South Africa has slumped to a dismal ranking in global connectivity speeds. But we know what is needed to fix our broken Internet, writes ARTHUR GOLDSTUCK.
The news this week that South Africa was ranked 80th in the world in average Internet connection speeds didn’t come as a surprise, but it did shock many. The same report, from global network services company Akamai, showed this country was ranked an even more dismal 126thin average peak connection speed.
While that does not measure the number of people or devices using the Internet, it is worth noting that, in 1996, South Africa ranked 14th in the world in number of computers connected to the Internet. From ranked to tanked, one could say.
The key question now being asked is, what can be done about it?
Quite coincidentally, this month also saw the appointment of a new Minister of Communications, Yunus Carrim, who has declared himself open to listening to the needs of telecommunications users.
In this context, as was noted in the Internet Matters report produced by World Wide Worx and Google in mid-2012, Government does indeed have a central role to play in ensuring universal access to Internet services. Moreover, it must create an enabling environment for infrastructure development and competition, and a policy framework that allows for the lowering of costs, the promotion of digital literacy and innovation.
Practically, what does this mean? The excuse often given is that the problems are obvious, but the solutions complex.
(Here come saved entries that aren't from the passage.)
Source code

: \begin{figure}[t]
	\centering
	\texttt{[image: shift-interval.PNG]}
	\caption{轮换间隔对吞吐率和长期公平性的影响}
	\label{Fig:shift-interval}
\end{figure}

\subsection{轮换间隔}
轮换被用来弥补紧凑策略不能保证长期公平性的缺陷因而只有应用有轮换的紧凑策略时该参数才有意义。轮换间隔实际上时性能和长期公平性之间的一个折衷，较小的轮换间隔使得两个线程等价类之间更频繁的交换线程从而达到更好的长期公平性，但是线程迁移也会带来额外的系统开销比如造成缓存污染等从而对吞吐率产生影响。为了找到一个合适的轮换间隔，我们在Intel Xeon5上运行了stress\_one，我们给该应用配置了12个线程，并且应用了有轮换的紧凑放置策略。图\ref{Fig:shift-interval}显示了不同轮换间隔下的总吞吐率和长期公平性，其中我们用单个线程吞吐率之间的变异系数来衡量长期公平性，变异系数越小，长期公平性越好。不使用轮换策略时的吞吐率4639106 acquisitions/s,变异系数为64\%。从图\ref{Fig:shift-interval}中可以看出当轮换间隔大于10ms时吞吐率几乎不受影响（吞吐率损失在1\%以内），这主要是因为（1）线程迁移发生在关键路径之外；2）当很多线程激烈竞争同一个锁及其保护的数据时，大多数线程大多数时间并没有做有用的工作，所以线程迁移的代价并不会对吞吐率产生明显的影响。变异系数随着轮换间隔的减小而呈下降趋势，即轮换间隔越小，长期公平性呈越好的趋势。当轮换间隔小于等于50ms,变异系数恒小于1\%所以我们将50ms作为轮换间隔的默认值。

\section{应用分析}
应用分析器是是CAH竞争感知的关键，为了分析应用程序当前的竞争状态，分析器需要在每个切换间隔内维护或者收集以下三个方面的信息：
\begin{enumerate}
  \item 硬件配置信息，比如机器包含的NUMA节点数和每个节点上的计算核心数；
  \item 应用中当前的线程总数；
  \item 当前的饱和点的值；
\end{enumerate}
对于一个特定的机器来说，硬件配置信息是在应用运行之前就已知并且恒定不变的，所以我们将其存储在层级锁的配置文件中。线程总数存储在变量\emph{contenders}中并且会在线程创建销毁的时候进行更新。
That may well be the case, but much of the complexity is of the Government’s own making. The one overriding recommendation made in the report was that regulators and Government policy-makers apply the greatest urgency to removing obstacles in the way of Internet access evolution in South Africa. In the past year, instead, every effort appeared to be made to keep the obstacles in place.
In particular, it made no progress in licensing high-speed access technologies, specifically LTE. It made no progress in Local-loop Unbundling (LLU), which would allow other service providers access to Telkom-controlled exchanges, and to roll out fixed-line broadband services made possible by those exchanges.
The result? Mobile broadband speeds were kept artificially low, and fixed-line broadband was confined to a single, monopoly provider.
It short, it should therefore be obvious to the new Minister what is needed. But, in case there is any confusion, these are 14 key steps all still unsatisfied more than a year later we recommended in the Internet Matters report:
1. Allocate spectrum for high-speed wireless access, in particular 4G or Long Term Evolution (LTE), according to ability to make such access available to the highest proportion of the population, in the shortest possible time.
2. Ensure that licensing of new broadband technologies, such as LTE, be treated with urgency, in order that South Africa not be seen to be falling behind, or in reality falling behind, in the roll-out of those technologies that make the Internet more efficient and effective.
3. Harmonise contradictory, conflicting or constraining national, provincial and municipal laws regulating communications infrastructure roll-out, such as way-leaves and other right-of-way laws.
4. Immediately withdraw spectrum allocation from entities that have ‚”owned‚” it for many years without using it, and reallocating such spectrum.
5. Refine the broadband policy framework developed by the Department of Communications to ensure that the definition of universal access takes into account the need for Internet access in every home, rather than at a community level.
6. Ensure that roll-out of high-speed technologies, such as Fibre-to-the-Home and LTE, is not constrained by regulatory delays and unrelated priorities or agendas that result in inaction.
7. Assist in the lowering of costs of access devices and equipment, through lowering or removal of duties and taxes relating to these products.
8. Remove all bottlenecks in the way of digital terrestrial television migration, and providing a clear framework for utilisation of the ‚”digital dividend‚” of broadcast spectrum that will be freed up subsequent to this migration.
9. Provide more incentives for investment in Research & Development.
10. Provide greater funding for centres of technological excellence and entrepreneurship.
11. Provide greater incentives to small enterprises to engage with the Internet economy.
12. Reduce the red tape and paperwork required to leverage these opportunities.
13. Provide easier and more transparent access to Government tenders, both in terms of the initial tender opportunity and the eventual tender award.
14. Make as many Government services as possible available online.
Quite easily done? Of course not, but let it not be claimed that we don’t have a roadmap for what needs to be done.